(Source data)
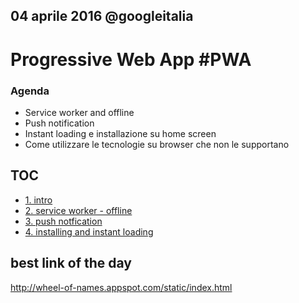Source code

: ## 04 aprile 2016 @googleitalia

# Progressive Web App #PWA

### Agenda
* Service worker and offline
* Push notification
* Instant loading e installazione su home screen
* Come utilizzare le tecnologie su browser che non le supportano

## TOC

* [1. intro](./1_intro.md)
* [2. service worker - offline](./2_offline-service-worker.md)
* [3. push notfication](./3_push-notfication.md)
* [4. installing and instant loading](./4_instant-loading)

## best link of the day
http://wheel-of-names.appspot.com/static/index.html
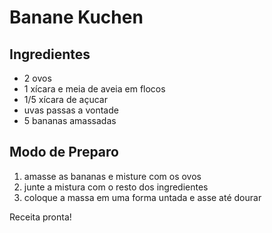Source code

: # Banane Kuchen

## Ingredientes

- 2 ovos
- 1 xícara e meia de aveia em flocos
- 1/5 xícara de açucar
- uvas passas a vontade
- 5 bananas amassadas


## Modo de Preparo

1. amasse as bananas e misture com os ovos
2. junte a mistura com o resto dos ingredientes 
3. coloque a massa em uma forma untada e asse até dourar

Receita pronta!
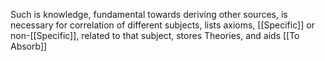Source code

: Such is knowledge, fundamental towards deriving other sources, is necessary for correlation of different subjects, lists axioms, [[Specific]] or non-[[Specific]], related to that subject, stores Theories, and aids [[To Absorb]]
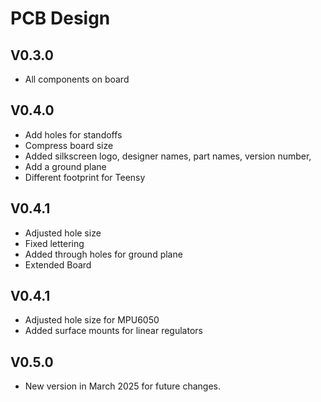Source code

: # PCB Design

## V0.3.0
* All components on board

## V0.4.0
* Add holes for standoffs
* Compress board size
* Added silkscreen logo, designer names, part names, version number, 
* Add a ground plane
* Different footprint for Teensy

## V0.4.1
* Adjusted hole size
* Fixed lettering
* Added through holes for ground plane
* Extended Board

## V0.4.1

* Adjusted hole size for MPU6050
* Added surface mounts for linear regulators

## V0.5.0

* New version in March 2025 for future changes. 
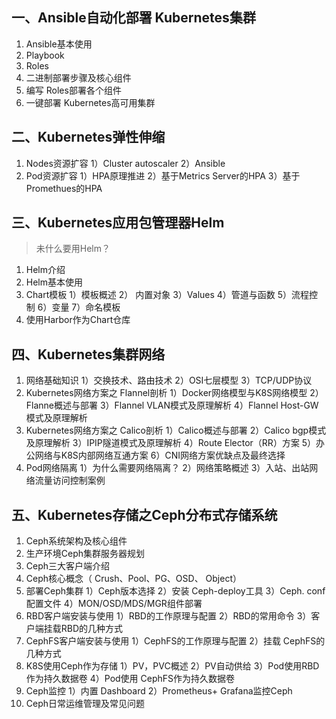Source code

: ## 一、Ansible自动化部署 Kubernetes集群

1. Ansible基本使用
2. Playbook
3. Roles
4. 二进制部署步骤及核心组件
5. 编写 Roles部署各个组件
6. 一键部署 Kubernetes高可用集群

## 二、Kubernetes弹性伸缩

1. Nodes资源扩容
   1）Cluster autoscaler
   2）Ansible
2. Pod资源扩容
   1）HPA原理推进
   2）基于Metrics Server的HPA
   3）基于Promethues的HPA

## 三、Kubernetes应用包管理器Helm

> 未什么要用Helm？

1. Helm介绍
2. Helm基本使用
3. Chart模板
   1）模板概述
   2） 内置对象
   3）Values
   4）管道与函数
   5）流程控制
   6）变量
   7）命名模板
4. 使用Harbor作为Chart仓库
## 四、Kubernetes集群网络

1. 网络基础知识
   1）交换技术、路由技术
   2）OSI七层模型
   3）TCP/UDP协议
2. Kubernetes网络方案之 Flannel剖析
   1）Docker网络模型与K8S网络模型
   2）Flanne概述与部署
   3）Flannel VLAN模式及原理解析
   4）Flannel Host-GW模式及原理解析
3. Kubernetes网络方案之 Calico剖析
   1）Calico概述与部署
   2）Calico bgp模式及原理解析
   3）IPIP隧道模式及原理解析
   4）Route Elector（RR）方案
   5）办公网络与K8S内部网络互通方案
   6）CNI网络方案优缺点及最终选择
4. Pod网络隔离
   1）为什么需要网络隔离？
   2）网络策略概述
   3）入站、出站网络流量访问控制案例

## 五、Kubernetes存储之Ceph分布式存储系统

1. Ceph系统架构及核心组件
2. 生产环境Ceph集群服务器规划
3. Ceph三大客户端介绍
4. Ceph核心概念（ Crush、Pool、PG、OSD、 Object）
5. 部署Ceph集群
   1）Ceph版本选择
   2）安装 Ceph-deploy工具
   3）Ceph. conf配置文件
   4）MON/OSD/MDS/MGR组件部署
6. RBD客户端安装与使用
   1）RBD的工作原理与配置
   2）RBD的常用命令
   3）客户端挂载RBD的几种方式
7. CephFS客户端安装与使用
   1）CephFS的工作原理与配置
   2）挂载 CephFS的几种方式
8. K8S使用Ceph作为存储
   1）PV，PVC概述
   2）PV自动供给
   3）Pod使用RBD作为持久数据卷
   4）Pod使用 CephFS作为持久数据卷
9. Ceph监控
   1）内置 Dashboard
   2）Prometheus+ Grafana监控Ceph
10. Ceph日常运维管理及常见问题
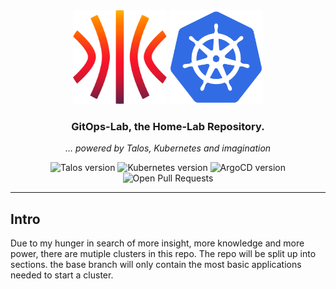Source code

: <div align="center">
  <img src="./docs/assets/talos.svg" alt="Talos Linux logo" width="150" height="150">
  <img src="./docs/assets/kubernetes.svg" alt="Kubernetes logo" width="150" height="150">
</div>

<div align=center>

### GitOps-Lab, the Home-Lab Repository.

_... powered by Talos, Kubernetes and imagination_

</div>

<div align="center">
  <img src="https://img.shields.io/badge/v1.7.1-a?style=for-the-badge&logo=talos&logoColor=fff&label=Talos&labelColor=302d41&color=cba6f7" alt="Talos version">
  <img src="https://img.shields.io/badge/v1.30.0-a?url=https%3A%2F%2Fkromgo.cjsolsen.com%2Fquery%3Fformat%3Dendpoint%26metric%3Dkubernetes_version&style=for-the-badge&logo=kubernetes&logoColor=fff&label=Kubernetes&labelColor=302d41&color=cba6f7" alt="Kubernetes version">
  <img src="https://img.shields.io/badge/ArgoCD-v2.10.6-cba6f7?logo=argo&logoColor=fff&style=for-the-badge&labelColor=302D41" alt="ArgoCD version">
  <img src="https://img.shields.io/github/issues-pr/the-sec/gitops-lab?logo=github&color=f2cdcd&logoColor=fff&style=for-the-badge&labelColor=302d41" alt="Open Pull Requests">
</div>

---

## Intro
Due to my hunger in search of more insight, more knowledge and more power, there are mutiple clusters in this repo. The repo will be split up into sections. the base branch will only contain the most basic applications needed to start a cluster.
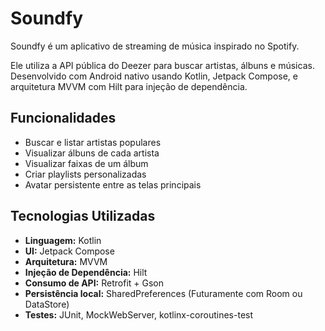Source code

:# Soundfy

Soundfy é um aplicativo de streaming de música inspirado no Spotify.

Ele utiliza a API pública do Deezer para buscar artistas, álbuns e músicas.
Desenvolvido com Android nativo usando Kotlin, Jetpack Compose, e arquitetura MVVM com
Hilt para injeção de dependência.

## Funcionalidades

-  Buscar e listar artistas populares
-  Visualizar álbuns de cada artista
-  Visualizar faixas de um álbum
-  Criar playlists personalizadas
-  Avatar persistente entre as telas principais

## Tecnologias Utilizadas

- **Linguagem:** Kotlin
- **UI:** Jetpack Compose
- **Arquitetura:** MVVM
- **Injeção de Dependência:** Hilt
- **Consumo de API:** Retrofit + Gson
- **Persistência local:** SharedPreferences (Futuramente com Room ou DataStore)
- **Testes:** JUnit, MockWebServer, kotlinx-coroutines-test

_Your goal_
Repeat the entries above exactly and skip the images.

_Exercise solution_
Source code

: ## 04 aprile 2016 @googleitalia

# Progressive Web App #PWA

### Agenda
* Service worker and offline
* Push notification
* Instant loading e installazione su home screen
* Come utilizzare le tecnologie su browser che non le supportano

## TOC

* [1. intro](./1_intro.md)
* [2. service worker - offline](./2_offline-service-worker.md)
* [3. push notfication](./3_push-notfication.md)
* [4. installing and instant loading](./4_instant-loading)

## best link of the day
http://wheel-of-names.appspot.com/static/index.html
Source code

: # Banane Kuchen

## Ingredientes

- 2 ovos
- 1 xícara e meia de aveia em flocos
- 1/5 xícara de açucar
- uvas passas a vontade
- 5 bananas amassadas


## Modo de Preparo

1. amasse as bananas e misture com os ovos
2. junte a mistura com o resto dos ingredientes 
3. coloque a massa em uma forma untada e asse até dourar

Receita pronta!
Source code

: Such is knowledge, fundamental towards deriving other sources, is necessary for correlation of different subjects, lists axioms, [[Specific]] or non-[[Specific]], related to that subject, stores Theories, and aids [[To Absorb]]
Source code

: # PCB Design

## V0.3.0
* All components on board

## V0.4.0
* Add holes for standoffs
* Compress board size
* Added silkscreen logo, designer names, part names, version number, 
* Add a ground plane
* Different footprint for Teensy

## V0.4.1
* Adjusted hole size
* Fixed lettering
* Added through holes for ground plane
* Extended Board

## V0.4.1

* Adjusted hole size for MPU6050
* Added surface mounts for linear regulators

## V0.5.0

* New version in March 2025 for future changes. 
Source code

: ## 一、Ansible自动化部署 Kubernetes集群

1. Ansible基本使用
2. Playbook
3. Roles
4. 二进制部署步骤及核心组件
5. 编写 Roles部署各个组件
6. 一键部署 Kubernetes高可用集群

## 二、Kubernetes弹性伸缩

1. Nodes资源扩容
   1）Cluster autoscaler
   2）Ansible
2. Pod资源扩容
   1）HPA原理推进
   2）基于Metrics Server的HPA
   3）基于Promethues的HPA

## 三、Kubernetes应用包管理器Helm

> 未什么要用Helm？

1. Helm介绍
2. Helm基本使用
3. Chart模板
   1）模板概述
   2） 内置对象
   3）Values
   4）管道与函数
   5）流程控制
   6）变量
   7）命名模板
4. 使用Harbor作为Chart仓库
## 四、Kubernetes集群网络

1. 网络基础知识
   1）交换技术、路由技术
   2）OSI七层模型
   3）TCP/UDP协议
2. Kubernetes网络方案之 Flannel剖析
   1）Docker网络模型与K8S网络模型
   2）Flanne概述与部署
   3）Flannel VLAN模式及原理解析
   4）Flannel Host-GW模式及原理解析
3. Kubernetes网络方案之 Calico剖析
   1）Calico概述与部署
   2）Calico bgp模式及原理解析
   3）IPIP隧道模式及原理解析
   4）Route Elector（RR）方案
   5）办公网络与K8S内部网络互通方案
   6）CNI网络方案优缺点及最终选择
4. Pod网络隔离
   1）为什么需要网络隔离？
   2）网络策略概述
   3）入站、出站网络流量访问控制案例

## 五、Kubernetes存储之Ceph分布式存储系统

1. Ceph系统架构及核心组件
2. 生产环境Ceph集群服务器规划
3. Ceph三大客户端介绍
4. Ceph核心概念（ Crush、Pool、PG、OSD、 Object）
5. 部署Ceph集群
   1）Ceph版本选择
   2）安装 Ceph-deploy工具
   3）Ceph. conf配置文件
   4）MON/OSD/MDS/MGR组件部署
6. RBD客户端安装与使用
   1）RBD的工作原理与配置
   2）RBD的常用命令
   3）客户端挂载RBD的几种方式
7. CephFS客户端安装与使用
   1）CephFS的工作原理与配置
   2）挂载 CephFS的几种方式
8. K8S使用Ceph作为存储
   1）PV，PVC概述
   2）PV自动供给
   3）Pod使用RBD作为持久数据卷
   4）Pod使用 CephFS作为持久数据卷
9. Ceph监控
   1）内置 Dashboard
   2）Prometheus+ Grafana监控Ceph
10. Ceph日常运维管理及常见问题
Source code

: <div align="center">
  <img src="./docs/assets/talos.svg" alt="Talos Linux logo" width="150" height="150">
  <img src="./docs/assets/kubernetes.svg" alt="Kubernetes logo" width="150" height="150">
</div>

<div align=center>

### GitOps-Lab, the Home-Lab Repository.

_... powered by Talos, Kubernetes and imagination_

</div>

<div align="center">
  <img src="https://img.shields.io/badge/v1.7.1-a?style=for-the-badge&logo=talos&logoColor=fff&label=Talos&labelColor=302d41&color=cba6f7" alt="Talos version">
  <img src="https://img.shields.io/badge/v1.30.0-a?url=https%3A%2F%2Fkromgo.cjsolsen.com%2Fquery%3Fformat%3Dendpoint%26metric%3Dkubernetes_version&style=for-the-badge&logo=kubernetes&logoColor=fff&label=Kubernetes&labelColor=302d41&color=cba6f7" alt="Kubernetes version">
  <img src="https://img.shields.io/badge/ArgoCD-v2.10.6-cba6f7?logo=argo&logoColor=fff&style=for-the-badge&labelColor=302D41" alt="ArgoCD version">
  <img src="https://img.shields.io/github/issues-pr/the-sec/gitops-lab?logo=github&color=f2cdcd&logoColor=fff&style=for-the-badge&labelColor=302d41" alt="Open Pull Requests">
</div>

---

## Intro
Due to my hunger in search of more insight, more knowledge and more power, there are mutiple clusters in this repo. The repo will be split up into sections. the base branch will only contain the most basic applications needed to start a cluster.
Source code

:# Soundfy

Soundfy é um aplicativo de streaming de música inspirado no Spotify.

Ele utiliza a API pública do Deezer para buscar artistas, álbuns e músicas.
Desenvolvido com Android nativo usando Kotlin, Jetpack Compose, e arquitetura MVVM com
Hilt para injeção de dependência.

## Funcionalidades

-  Buscar e listar artistas populares
-  Visualizar álbuns de cada artista
-  Visualizar faixas de um álbum
-  Criar playlists personalizadas
-  Avatar persistente entre as telas principais

## Tecnologias Utilizadas

- **Linguagem:** Kotlin
- **UI:** Jetpack Compose
- **Arquitetura:** MVVM
- **Injeção de Dependência:** Hilt
- **Consumo de API:** Retrofit + Gson
- **Persistência local:** SharedPreferences (Futuramente com Room ou DataStore)
- **Testes:** JUnit, MockWebServer, kotlinx-coroutines-test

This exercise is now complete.